*What you are asked to do*. Check every line below for the word "manual" and copy each one that has it.

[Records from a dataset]
**********

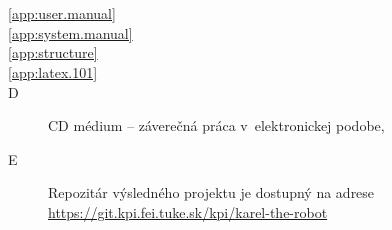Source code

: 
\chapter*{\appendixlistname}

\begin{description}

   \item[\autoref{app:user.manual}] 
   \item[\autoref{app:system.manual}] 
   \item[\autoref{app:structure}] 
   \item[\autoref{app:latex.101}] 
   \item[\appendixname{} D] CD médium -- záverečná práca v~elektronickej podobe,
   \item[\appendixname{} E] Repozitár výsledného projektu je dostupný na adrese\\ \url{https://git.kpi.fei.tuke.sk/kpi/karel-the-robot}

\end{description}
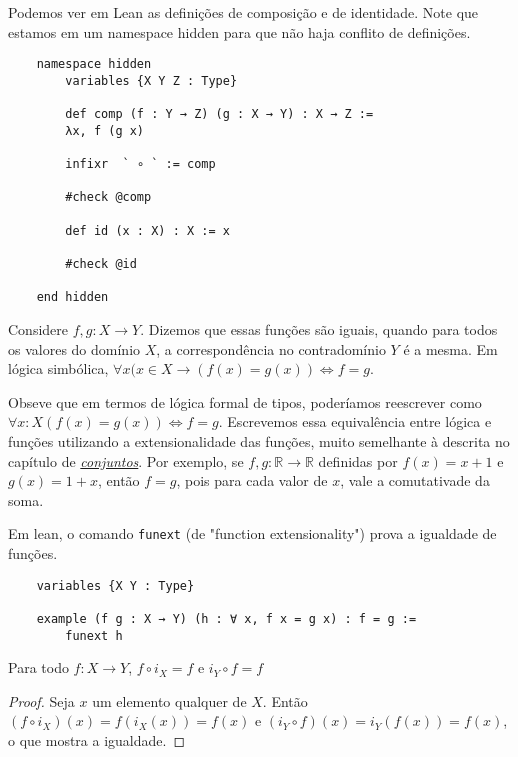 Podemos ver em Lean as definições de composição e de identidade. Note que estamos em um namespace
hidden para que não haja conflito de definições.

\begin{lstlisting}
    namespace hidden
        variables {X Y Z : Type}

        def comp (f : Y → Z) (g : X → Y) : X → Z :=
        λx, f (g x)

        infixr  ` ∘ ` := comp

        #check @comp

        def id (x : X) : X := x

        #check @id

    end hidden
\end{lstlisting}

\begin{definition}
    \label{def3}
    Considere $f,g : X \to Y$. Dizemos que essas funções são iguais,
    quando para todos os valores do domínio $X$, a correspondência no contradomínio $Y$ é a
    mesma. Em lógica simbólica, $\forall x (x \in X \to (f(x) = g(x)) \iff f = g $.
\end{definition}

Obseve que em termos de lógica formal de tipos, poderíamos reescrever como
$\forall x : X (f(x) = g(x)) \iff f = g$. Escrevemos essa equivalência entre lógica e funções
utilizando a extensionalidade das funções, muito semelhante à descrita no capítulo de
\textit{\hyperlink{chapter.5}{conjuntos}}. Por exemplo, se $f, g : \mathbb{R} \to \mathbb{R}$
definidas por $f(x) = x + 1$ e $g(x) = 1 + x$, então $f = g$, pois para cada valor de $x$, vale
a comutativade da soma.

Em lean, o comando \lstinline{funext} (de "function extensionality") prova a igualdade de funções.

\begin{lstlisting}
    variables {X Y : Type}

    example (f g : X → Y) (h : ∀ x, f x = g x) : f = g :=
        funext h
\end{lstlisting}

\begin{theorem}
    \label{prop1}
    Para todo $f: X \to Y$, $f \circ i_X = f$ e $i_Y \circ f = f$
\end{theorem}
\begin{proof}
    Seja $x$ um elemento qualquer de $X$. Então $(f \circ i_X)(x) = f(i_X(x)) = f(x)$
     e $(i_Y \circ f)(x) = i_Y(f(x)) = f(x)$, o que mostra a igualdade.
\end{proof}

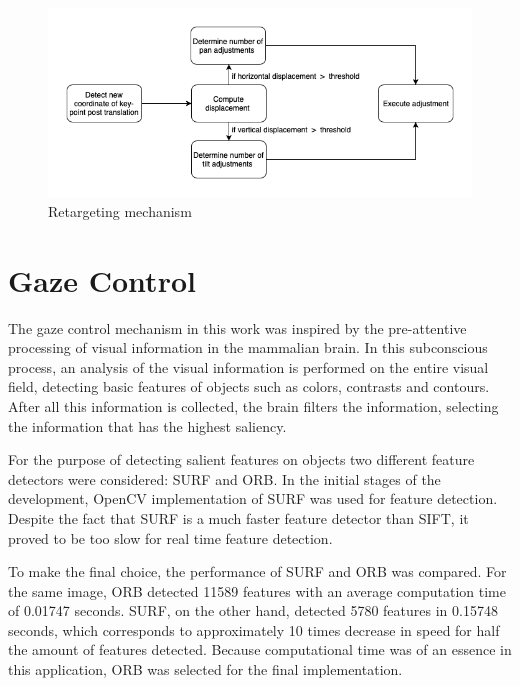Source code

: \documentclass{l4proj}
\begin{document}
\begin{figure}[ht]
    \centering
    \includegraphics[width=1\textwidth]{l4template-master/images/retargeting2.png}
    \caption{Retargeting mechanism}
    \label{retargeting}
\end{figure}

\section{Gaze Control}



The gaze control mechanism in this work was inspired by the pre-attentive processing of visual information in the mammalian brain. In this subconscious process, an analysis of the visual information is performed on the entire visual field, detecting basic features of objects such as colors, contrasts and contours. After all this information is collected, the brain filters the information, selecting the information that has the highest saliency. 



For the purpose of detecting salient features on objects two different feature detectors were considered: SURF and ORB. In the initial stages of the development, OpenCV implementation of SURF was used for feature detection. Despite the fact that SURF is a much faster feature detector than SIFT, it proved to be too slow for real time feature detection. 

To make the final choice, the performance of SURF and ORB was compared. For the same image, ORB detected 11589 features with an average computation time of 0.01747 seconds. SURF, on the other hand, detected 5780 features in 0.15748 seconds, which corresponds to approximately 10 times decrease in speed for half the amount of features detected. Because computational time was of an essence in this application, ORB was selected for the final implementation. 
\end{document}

**********

*Answer to the problem*.
   \item[\autoref{app:user.manual}] 
   \item[\autoref{app:system.manual}] 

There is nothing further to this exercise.